The sections describing how Parcells prepared his Giants and Patriots teams for their Super Bowl games are striking in their disparity. Arguably overmatched in in both Super Bowl XXV and Super Bowl XXXI, Parcells lacked the focus and preparation in his third Super Bowl that he brought to his first and second. Falling prey to exactly what he preached against to his players—worrying about himself more than the team—he allowed himself to be distracted.

We’ll never know if Parcells and Robert Kraft’s bad behavior—throwing sand at each other like kids—sabotaged the Patriots chance for victory over Green Bay. The facts presented by the book sure suggest it, though.

In fairness, the authors’ explanation for Parcells’ dalliance with other teams while he was under contract go a long way to portray Parcells as not quite the mercurial mercenary he’s been painted as.

But not long enough.

Parcells bumped up against a few difficult personalities in his coaching career, situations unfair and antithetical to success on the field. But was his experience drastically different than those faced by most NFL coaches? He gutted through it when he coached the Giants and was rewarded with a second Super Bowl title. But his gastrointestinal tolerance dwindled after that and, declining a spoonful of his own medicine (“losing will take a little from your credibility, but quitting will destroy it”), he walked away from the Patriots, Jets, and Cowboys just as he had them positioned for greatness. By reporting the facts of these situations but treading lightly on their impact to Parcells’ legacy, the book fails.
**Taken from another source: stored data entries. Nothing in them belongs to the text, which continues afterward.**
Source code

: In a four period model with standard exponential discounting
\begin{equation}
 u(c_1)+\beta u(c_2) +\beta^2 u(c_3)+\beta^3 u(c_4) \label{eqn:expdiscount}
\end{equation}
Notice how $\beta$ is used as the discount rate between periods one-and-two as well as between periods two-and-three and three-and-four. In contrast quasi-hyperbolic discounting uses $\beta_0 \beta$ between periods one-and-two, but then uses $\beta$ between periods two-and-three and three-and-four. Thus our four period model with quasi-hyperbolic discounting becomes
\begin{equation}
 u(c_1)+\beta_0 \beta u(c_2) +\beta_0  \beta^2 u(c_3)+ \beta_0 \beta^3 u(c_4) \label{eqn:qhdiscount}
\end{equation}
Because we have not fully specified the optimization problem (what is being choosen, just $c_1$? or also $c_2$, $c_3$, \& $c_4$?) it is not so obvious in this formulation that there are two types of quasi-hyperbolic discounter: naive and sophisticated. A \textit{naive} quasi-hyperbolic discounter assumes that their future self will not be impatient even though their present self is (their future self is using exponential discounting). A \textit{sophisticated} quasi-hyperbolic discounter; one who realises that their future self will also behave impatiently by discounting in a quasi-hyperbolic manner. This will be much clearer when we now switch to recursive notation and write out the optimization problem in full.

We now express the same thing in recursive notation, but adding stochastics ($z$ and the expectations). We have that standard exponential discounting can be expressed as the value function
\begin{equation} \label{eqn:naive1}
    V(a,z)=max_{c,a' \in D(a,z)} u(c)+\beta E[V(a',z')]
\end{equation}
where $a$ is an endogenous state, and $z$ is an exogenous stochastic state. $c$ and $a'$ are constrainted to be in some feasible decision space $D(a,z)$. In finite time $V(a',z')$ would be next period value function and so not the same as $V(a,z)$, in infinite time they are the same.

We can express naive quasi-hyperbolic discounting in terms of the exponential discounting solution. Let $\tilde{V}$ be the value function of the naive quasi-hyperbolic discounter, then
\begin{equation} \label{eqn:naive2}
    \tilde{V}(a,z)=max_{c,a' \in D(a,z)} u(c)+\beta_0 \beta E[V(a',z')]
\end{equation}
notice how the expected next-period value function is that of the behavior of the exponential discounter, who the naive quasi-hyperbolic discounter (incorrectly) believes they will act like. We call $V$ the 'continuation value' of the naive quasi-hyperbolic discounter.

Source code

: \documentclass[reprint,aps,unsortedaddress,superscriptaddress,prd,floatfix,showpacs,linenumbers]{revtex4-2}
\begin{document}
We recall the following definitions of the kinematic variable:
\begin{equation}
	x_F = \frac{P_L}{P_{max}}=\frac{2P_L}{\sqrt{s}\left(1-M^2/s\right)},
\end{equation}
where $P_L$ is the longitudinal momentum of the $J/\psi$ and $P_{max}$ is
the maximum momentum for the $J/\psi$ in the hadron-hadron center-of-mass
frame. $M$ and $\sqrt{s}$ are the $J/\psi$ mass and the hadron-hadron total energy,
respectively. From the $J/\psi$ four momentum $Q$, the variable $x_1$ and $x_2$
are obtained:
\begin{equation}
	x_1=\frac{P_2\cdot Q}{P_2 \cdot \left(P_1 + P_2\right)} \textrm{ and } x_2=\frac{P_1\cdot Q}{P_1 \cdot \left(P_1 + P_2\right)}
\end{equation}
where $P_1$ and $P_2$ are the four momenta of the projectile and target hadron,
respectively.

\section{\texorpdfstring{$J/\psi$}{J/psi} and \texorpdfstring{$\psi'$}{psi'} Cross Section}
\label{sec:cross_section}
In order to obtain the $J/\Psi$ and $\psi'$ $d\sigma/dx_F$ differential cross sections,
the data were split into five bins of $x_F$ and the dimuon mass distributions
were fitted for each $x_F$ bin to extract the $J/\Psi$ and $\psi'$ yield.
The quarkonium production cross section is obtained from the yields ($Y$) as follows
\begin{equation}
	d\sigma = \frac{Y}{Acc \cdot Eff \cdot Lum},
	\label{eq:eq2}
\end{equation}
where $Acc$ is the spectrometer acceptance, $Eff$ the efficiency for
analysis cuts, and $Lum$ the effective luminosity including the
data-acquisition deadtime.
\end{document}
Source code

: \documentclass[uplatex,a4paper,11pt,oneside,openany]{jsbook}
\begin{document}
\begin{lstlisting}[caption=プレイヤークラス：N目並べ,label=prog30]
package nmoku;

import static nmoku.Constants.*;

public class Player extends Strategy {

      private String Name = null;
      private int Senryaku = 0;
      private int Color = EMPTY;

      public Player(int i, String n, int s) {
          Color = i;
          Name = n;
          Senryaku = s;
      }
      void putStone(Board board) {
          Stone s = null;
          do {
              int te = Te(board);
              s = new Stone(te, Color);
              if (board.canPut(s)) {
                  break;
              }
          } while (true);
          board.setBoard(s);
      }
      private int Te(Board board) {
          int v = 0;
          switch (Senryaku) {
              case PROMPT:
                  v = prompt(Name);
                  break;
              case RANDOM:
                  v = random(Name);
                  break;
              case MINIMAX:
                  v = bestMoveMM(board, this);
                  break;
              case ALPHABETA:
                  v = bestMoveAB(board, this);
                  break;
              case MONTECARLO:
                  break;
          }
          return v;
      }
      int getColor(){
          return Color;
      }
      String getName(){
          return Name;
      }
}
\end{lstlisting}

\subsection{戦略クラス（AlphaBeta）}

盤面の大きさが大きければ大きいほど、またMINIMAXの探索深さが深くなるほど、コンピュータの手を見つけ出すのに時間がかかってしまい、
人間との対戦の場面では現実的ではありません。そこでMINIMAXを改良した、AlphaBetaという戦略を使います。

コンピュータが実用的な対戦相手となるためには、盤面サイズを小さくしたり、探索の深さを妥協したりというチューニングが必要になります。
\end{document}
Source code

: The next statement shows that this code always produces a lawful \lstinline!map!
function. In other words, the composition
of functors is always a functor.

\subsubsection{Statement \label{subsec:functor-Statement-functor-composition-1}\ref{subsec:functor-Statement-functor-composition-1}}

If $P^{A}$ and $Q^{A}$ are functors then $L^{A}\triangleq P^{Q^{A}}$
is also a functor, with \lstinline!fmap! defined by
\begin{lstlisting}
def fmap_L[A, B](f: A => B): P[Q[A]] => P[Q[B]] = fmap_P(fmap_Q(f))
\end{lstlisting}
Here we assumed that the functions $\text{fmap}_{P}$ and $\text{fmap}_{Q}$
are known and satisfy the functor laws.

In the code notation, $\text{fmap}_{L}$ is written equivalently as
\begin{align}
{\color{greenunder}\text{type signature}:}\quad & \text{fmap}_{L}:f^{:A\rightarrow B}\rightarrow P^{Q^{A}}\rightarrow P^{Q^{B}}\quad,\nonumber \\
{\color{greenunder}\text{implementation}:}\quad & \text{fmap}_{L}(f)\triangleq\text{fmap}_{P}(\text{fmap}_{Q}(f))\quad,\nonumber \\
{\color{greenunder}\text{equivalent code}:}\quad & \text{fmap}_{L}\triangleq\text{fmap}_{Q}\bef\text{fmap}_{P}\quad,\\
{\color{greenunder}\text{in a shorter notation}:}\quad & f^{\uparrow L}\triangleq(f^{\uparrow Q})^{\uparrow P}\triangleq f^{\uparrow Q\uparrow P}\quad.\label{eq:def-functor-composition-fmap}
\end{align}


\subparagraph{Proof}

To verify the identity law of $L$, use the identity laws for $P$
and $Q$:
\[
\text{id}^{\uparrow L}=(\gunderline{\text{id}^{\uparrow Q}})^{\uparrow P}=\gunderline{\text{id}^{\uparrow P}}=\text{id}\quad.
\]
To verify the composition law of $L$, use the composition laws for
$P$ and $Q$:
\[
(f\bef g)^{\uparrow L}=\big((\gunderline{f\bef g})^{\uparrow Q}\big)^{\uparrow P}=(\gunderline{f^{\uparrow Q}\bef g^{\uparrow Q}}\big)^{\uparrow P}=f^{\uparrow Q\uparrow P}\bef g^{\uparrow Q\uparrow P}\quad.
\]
Parcells’ place in history relative to the other NFL coaching greats also could have been better explored. Having won two Super Bowls and coached in three, coached three different teams to winning career records and four to playoff appearances, being one of only thirteen men to coach at least sixty games with two or more teams and achieve a .500 or better record with more than one of them and, of that last group, being one of only four men (along with Jimmy Johnson, Don Shula, and Tom Coughlin) to win more than one Super Bowl, Parcells shares rare territory with an elite group of winners. But the book explores none of this. It only briefly touches on the arguments that put him in the Hall of Fame. A coach with this track record deserves more than a cursory review in this regard. Parcells’ legacy would have been better served had Demasio solicited the opinion of a few of his 1980s and 1990s peers and other coaching legends that are still around.

Nitpicking: The All-Parcells Team at the end of the book was a lazy addition. Nothing more than a list of the three best players from Parcells’ teams at each position, it reeks of a way for Bill to get his players’ names in print.

Only slightly better is the list of Bill Parcell’s Unsung Opponents. Potential abounds, but the comments are about as profound as the doodles on the back of a phone book.

The gravitas of this book is worsened by these two lists.

The Verdict

Expertly describing how Bill Parcells achieved greatness but barely exploring his place among the coaching greats, Parcells: A Life doesn’t quite scale the heights reached by David Maraniss’s When Pride Still Mattered (an obvious target), but it’s an impressive work and one of the best NFL biographies of recent times.

Epitomizing Einstein’s quote about moving from complexity to simplicity, Parcells’ story is one of substance over style, of essence over detail, of intelligence over cleverness. His coaching tenets were brilliant in their simplicity, as true yesterday and today as they will be tomorrow. They’ll outlast scheme. They’ll outlast strategic and tactical evolution. That’s what this book is about.

Of course, it takes a personality to pull it off.

With an intuitive sense for the principles that govern human events and an iron grip of the forces that motivate people, Parcells would have dominated any profession, making this NFL biography universally applicable and one of the few I’d recommend to someone not the least bit interested in football.